#### Exercise:
Of the entries below, copy only those lines that contain the word "using".

#### Data shown:
..............................
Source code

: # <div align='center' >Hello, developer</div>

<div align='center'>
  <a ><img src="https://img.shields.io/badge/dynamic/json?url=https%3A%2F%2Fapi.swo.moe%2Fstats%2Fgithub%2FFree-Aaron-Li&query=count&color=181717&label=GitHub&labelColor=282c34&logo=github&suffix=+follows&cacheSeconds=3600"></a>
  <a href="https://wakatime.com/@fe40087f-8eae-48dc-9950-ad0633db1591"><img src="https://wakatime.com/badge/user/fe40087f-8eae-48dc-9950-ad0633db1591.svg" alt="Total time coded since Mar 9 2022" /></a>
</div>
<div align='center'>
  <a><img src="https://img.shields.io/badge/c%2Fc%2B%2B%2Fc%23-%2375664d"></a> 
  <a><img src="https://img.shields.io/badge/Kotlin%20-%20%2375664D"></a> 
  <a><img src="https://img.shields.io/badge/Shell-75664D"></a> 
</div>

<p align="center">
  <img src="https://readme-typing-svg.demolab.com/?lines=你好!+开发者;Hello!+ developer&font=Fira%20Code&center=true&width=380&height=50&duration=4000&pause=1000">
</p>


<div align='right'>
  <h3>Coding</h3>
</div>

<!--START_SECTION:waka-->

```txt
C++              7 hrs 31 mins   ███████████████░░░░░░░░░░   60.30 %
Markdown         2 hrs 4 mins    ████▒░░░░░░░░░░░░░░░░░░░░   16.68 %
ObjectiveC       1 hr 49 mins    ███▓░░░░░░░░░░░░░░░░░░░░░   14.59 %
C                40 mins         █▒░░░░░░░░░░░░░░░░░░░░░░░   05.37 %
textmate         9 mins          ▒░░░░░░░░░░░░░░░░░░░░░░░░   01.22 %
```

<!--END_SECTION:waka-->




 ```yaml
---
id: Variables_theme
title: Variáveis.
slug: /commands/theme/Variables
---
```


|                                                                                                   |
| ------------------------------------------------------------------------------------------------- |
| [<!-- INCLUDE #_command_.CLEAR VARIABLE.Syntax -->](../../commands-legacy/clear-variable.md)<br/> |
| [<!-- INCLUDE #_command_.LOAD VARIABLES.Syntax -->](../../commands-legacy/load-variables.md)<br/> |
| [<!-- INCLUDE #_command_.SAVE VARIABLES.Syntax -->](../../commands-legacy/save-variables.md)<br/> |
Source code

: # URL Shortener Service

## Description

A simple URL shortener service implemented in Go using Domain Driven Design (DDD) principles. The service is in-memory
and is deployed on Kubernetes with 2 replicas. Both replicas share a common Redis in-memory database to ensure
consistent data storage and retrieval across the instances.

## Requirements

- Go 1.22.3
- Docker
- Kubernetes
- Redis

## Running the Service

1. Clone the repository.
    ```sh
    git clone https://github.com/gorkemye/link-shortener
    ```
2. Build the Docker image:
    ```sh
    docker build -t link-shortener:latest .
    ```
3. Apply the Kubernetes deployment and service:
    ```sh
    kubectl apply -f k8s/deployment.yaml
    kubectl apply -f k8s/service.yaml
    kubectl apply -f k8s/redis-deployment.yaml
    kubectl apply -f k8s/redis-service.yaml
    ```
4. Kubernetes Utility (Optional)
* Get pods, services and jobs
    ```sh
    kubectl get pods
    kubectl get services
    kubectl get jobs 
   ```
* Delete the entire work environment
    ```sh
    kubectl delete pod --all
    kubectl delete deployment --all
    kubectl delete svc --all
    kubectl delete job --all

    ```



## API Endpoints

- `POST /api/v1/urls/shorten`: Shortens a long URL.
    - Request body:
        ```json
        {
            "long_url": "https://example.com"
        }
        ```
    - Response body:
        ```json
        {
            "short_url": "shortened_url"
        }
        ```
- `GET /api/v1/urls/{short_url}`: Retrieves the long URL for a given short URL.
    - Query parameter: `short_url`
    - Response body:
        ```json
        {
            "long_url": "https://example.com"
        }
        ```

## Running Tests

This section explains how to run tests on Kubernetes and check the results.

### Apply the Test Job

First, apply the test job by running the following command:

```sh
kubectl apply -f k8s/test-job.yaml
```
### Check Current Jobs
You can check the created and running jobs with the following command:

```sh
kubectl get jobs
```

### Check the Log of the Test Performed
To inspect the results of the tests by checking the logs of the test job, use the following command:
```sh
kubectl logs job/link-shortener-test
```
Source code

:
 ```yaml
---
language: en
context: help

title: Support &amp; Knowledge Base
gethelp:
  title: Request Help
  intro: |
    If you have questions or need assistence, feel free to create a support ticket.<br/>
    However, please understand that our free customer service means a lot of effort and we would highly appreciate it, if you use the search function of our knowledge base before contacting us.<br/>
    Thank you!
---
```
..............................
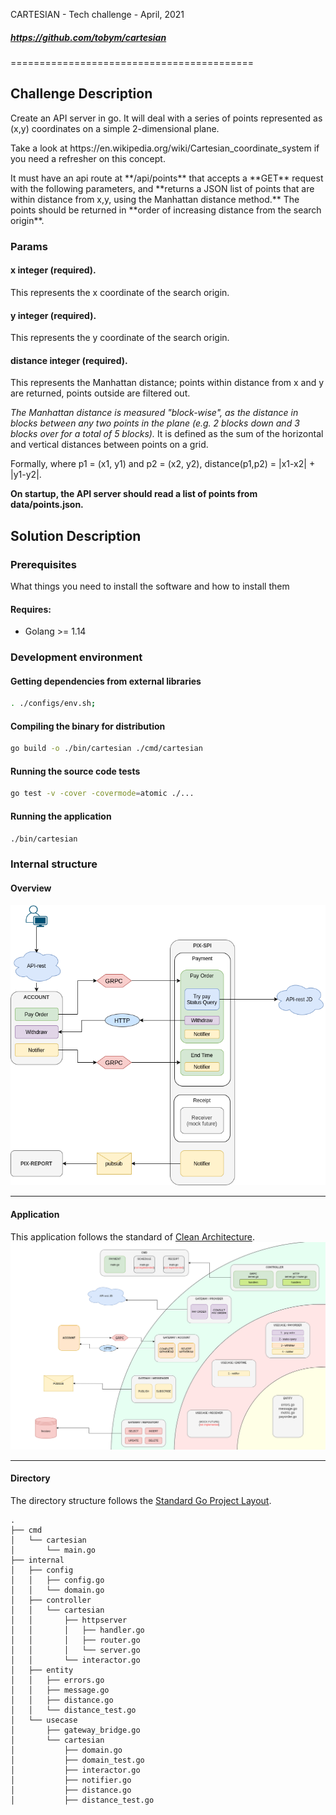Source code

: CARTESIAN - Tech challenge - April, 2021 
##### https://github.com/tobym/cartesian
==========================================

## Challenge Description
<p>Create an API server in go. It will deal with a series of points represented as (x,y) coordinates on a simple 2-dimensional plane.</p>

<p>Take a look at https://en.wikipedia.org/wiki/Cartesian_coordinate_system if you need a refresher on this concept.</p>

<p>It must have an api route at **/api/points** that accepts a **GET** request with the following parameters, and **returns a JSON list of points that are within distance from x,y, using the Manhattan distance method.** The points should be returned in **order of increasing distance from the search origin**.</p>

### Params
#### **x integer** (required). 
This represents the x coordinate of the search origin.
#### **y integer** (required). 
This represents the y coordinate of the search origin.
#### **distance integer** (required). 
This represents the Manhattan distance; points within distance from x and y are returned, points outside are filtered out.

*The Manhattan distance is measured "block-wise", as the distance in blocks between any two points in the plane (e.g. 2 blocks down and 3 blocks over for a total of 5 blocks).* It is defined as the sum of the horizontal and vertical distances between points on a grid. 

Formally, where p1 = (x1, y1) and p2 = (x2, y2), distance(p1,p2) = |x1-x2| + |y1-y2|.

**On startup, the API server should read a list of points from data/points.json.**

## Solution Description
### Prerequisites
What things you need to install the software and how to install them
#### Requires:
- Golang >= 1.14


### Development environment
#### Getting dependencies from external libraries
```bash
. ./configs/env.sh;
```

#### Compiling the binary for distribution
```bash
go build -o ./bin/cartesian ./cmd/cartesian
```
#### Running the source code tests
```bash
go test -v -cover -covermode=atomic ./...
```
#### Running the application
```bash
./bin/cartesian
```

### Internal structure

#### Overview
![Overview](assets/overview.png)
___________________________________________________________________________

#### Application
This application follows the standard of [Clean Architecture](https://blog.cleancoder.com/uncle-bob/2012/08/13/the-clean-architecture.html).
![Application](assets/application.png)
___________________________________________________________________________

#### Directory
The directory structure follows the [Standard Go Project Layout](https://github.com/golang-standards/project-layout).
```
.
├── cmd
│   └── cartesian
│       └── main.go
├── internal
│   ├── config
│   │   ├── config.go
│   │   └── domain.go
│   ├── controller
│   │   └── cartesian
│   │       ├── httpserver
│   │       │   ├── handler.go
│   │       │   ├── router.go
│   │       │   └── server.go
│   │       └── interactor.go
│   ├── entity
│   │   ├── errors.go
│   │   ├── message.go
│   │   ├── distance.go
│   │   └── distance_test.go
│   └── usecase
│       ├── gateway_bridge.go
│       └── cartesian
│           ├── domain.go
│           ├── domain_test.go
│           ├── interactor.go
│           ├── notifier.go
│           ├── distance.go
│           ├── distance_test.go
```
..............................
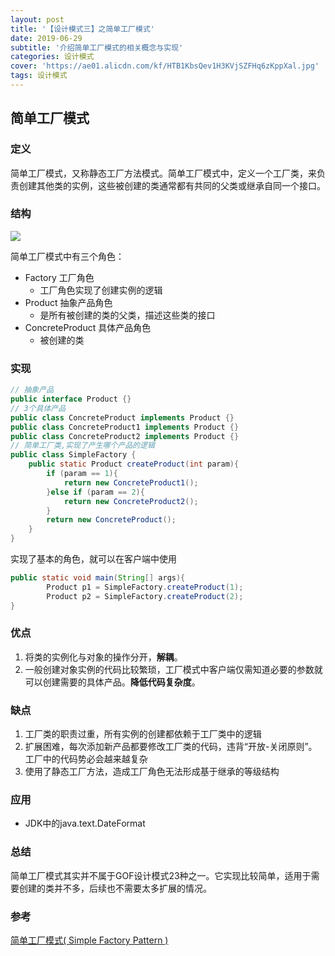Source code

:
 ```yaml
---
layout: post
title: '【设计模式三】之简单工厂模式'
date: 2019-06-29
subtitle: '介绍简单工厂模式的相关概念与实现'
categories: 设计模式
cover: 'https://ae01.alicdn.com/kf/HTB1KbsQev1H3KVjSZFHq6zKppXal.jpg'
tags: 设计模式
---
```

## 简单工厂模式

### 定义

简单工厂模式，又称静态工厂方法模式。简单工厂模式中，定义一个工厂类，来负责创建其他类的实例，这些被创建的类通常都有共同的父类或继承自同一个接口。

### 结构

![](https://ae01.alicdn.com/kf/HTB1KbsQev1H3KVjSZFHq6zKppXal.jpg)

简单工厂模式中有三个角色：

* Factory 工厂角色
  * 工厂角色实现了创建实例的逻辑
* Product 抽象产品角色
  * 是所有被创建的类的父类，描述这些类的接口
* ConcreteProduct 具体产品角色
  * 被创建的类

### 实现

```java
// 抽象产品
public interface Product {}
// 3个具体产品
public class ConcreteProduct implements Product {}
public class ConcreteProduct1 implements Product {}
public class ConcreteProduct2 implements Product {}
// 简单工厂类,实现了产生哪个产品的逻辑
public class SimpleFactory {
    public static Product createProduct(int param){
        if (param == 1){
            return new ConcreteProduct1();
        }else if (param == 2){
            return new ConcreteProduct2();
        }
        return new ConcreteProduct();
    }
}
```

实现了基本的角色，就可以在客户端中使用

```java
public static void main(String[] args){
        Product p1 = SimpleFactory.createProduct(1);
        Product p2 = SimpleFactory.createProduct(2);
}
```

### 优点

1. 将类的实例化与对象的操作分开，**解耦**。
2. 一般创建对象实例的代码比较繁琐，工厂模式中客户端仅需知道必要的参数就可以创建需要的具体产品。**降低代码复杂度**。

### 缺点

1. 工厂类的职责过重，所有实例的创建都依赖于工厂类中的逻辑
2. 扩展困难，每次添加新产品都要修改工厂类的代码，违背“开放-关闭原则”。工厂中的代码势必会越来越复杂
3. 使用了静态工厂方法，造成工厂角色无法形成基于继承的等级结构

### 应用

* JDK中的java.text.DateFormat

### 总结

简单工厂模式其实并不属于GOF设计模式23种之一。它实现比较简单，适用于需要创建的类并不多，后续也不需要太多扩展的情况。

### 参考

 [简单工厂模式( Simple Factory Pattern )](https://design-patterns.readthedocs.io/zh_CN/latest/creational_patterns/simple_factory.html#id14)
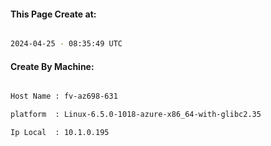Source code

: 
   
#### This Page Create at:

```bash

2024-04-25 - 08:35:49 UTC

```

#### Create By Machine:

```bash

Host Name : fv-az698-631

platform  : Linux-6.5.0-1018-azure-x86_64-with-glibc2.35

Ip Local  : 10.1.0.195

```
..............................
#### Completed exercise:
A simple URL shortener service implemented in Go using Domain Driven Design (DDD) principles. The service is in-memory
<p>It must have an api route at **/api/points** that accepts a **GET** request with the following parameters, and **returns a JSON list of points that are within distance from x,y, using the Manhattan distance method.** The points should be returned in **order of increasing distance from the search origin**.</p>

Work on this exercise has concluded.